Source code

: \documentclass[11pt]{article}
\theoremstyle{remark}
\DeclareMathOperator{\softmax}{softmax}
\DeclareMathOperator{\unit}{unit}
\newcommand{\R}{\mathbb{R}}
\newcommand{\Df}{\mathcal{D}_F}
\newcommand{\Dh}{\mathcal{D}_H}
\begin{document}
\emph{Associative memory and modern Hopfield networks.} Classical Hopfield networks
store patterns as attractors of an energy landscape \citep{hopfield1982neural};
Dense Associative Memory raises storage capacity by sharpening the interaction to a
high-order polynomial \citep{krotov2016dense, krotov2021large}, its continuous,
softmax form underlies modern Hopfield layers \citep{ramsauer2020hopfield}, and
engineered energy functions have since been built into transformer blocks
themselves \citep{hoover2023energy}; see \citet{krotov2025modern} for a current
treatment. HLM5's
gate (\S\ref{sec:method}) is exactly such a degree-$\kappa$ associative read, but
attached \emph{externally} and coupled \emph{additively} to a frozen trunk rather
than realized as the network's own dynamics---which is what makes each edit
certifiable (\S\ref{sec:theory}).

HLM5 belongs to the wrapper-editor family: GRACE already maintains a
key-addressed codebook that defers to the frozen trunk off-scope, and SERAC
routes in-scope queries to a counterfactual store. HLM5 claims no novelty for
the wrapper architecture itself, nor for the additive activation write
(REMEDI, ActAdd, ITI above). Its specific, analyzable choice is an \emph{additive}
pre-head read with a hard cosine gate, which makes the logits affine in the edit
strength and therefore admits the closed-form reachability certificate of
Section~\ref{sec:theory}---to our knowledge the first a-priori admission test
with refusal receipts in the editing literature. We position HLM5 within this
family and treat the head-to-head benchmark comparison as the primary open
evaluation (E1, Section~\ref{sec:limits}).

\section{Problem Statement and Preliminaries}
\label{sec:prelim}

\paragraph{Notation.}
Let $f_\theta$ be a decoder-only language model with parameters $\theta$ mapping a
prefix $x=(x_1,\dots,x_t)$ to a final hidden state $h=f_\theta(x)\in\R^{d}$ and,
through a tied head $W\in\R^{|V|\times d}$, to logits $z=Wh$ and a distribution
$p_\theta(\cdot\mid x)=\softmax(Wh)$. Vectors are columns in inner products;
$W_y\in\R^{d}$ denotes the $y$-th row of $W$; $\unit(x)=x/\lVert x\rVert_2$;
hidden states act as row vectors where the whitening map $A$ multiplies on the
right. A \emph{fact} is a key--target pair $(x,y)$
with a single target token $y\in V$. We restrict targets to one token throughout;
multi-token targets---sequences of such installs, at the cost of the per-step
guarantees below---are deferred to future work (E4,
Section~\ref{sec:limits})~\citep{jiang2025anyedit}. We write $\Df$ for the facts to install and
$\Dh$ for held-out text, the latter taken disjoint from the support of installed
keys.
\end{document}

EXERCISE INSTRUCTIONS →
When a line in the material above holds the word "hidden", count it; report only the total.

EXPECTED OUTPUT →
2